C’est simple. Vous êtes employeur, vous envisagez non pas une embauche, mais de tester un prestataire.
Une ou un « auto-employeur », par exemple. Vous pouvez très proposer un stage non-payé, histoire de tester. Un coup de bourre ? Prenez-en plusieurs à la fois, cela vous permettra de faire le tri et de confier ensuite, ponctuellement, une, des missions au(x) meilleur(s).

C’est comme la fiscalité. Les meilleures intentions sont criblées d’effets pervers.
Il y a bien sûr quelques garde-fous (enfin, pour les Cotorep, faudra voir…). Le placement automatique est limité en Grande-Bretagne à huit semaines pour le cas général, à six mois en cas d’opération « pilote ».

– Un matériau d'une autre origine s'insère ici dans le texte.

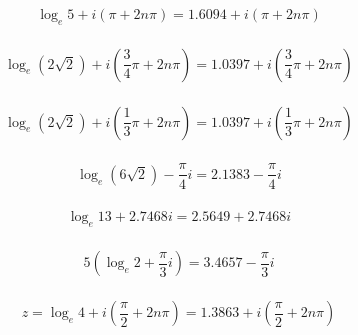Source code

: \documentclass{article}
\begin{document}
\setcounter{subsubsection}{22}
\subsubsection{}

\[\log_e 5 + i (\pi + 2 n \pi) = 1.6094 + i (\pi + 2 n \pi)\]

\setcounter{subsubsection}{24}
\subsubsection{}

\[\log_e (2 \sqrt{2}) + i \left( \frac{3}{4} \pi + 2 n \pi \right) = 1.0397 + i \left( \frac{3}{4} \pi + 2 n \pi \right)\]

\setcounter{subsubsection}{26}
\subsubsection{}

\[\log_e (2 \sqrt{2}) + i \left( \frac{1}{3} \pi + 2 n \pi \right) = 1.0397 + i \left( \frac{1}{3} \pi + 2 n \pi \right)\]

\setcounter{subsubsection}{28}
\subsubsection{}

\[\log_e (6 \sqrt{2}) - \frac{\pi}{4} i = 2.1383 - \frac{\pi}{4} i\]

\setcounter{subsubsection}{30}
\subsubsection{}

\[\log_e 13 + 2.7468 i = 2.5649 + 2.7468 i\]

\setcounter{subsubsection}{32}
\subsubsection{}

\[5 \left( \log_e 2 + \frac{\pi}{3} i \right) = 3.4657 - \frac{\pi}{3} i\]

\setcounter{subsubsection}{34}
\subsubsection{}

\[z = \log_e 4 + i \left( \frac{\pi}{2} + 2 n \pi \right) = 1.3863 + i \left( \frac{\pi}{2} + 2 n \pi \right)\]
\end{document}
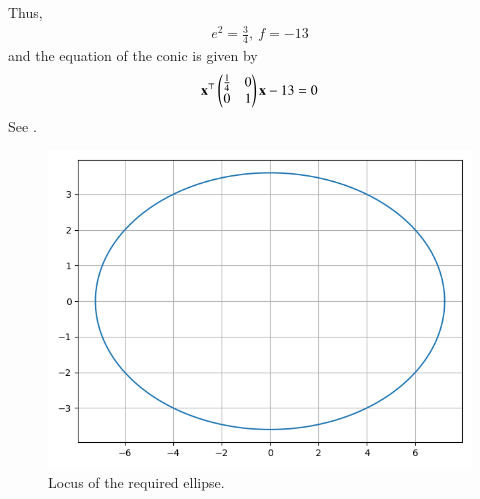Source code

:     Thus,
    \begin{align}
        e^2 = \frac{3}{4},\ f = -13
    \end{align}
    and the equation of the conic is given by
    \begin{align}
        \mathbf{x}^\top\begin{pmatrix}\frac{1}{4}&0\\0&1\end{pmatrix}\mathbf{x} - 13 = 0
    \end{align}
    See .
    \begin{figure}[!ht]
        \centering
        \includegraphics[width=\columnwidth]{chapters/11/11/3/20/figs/ellipse.png}
        \caption{Locus of the required ellipse.}
        \label{fig:chapters/11/11/3/20/ellipse}
    \end{figure}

Pour celles et ceux qui seraient malades, ou temporairement ou plus durablement « incapacités », c’est la compagnie française Atos Origin qui se charge de vous déclarer apte ou inapte pour le service.
Les deux-tiers des personnes sont déclarées aptes. Par exemple si elles sont au moins capables de marcher 200 mètres (si, si…). Il faut 15 points pour être dispensé de recherche de travail. Pouvoir se tenir debout seulement 90 minutes d’affilée vaut six points. Un postier que le Royal Mail estimait totalement handicapé s’est retrouvé avec zéro point. En France, Atos Origin a développé une « mission Handicap ». Au Royaume-Uni, Atos Healthcare distribue les Disability Assessments.

Vous n’y croyez pas ? Les exemples abondent pourtant dans la presse britannique. Vous croyez que vous serez toujours bien portant et employé. Par exemple, vous êtes commerçant. Mais on ne vous a pas dit que le restaurant au coin, resté fermé depuis des années, va rouvrir sous l’enseigne Carrefour City. Ou Monop’ (ouvert très tard). Pensez-y, cela n’arrive pas qu’aux autres… Allez, 300 euros par mois pour 30 heures par semaine, ce n’est pas si mal. Dix euros de l’heure, c’est ce que vous payez, si vous le pouvez, au noir, une technicienne de surface ou un laveur de vitres. Il suffit de travailler plus pour gagner plus. De se lever plus tôt et de se coucher plus tard. D’ailleurs, vous le faites déjà. Oui, mais vous êtes votre propre patron. Gênant pour retrouver un emploi subalterne… Songez-y peut-être avant d’applaudir à n’importe quelle mesure séduisante… pour les autres.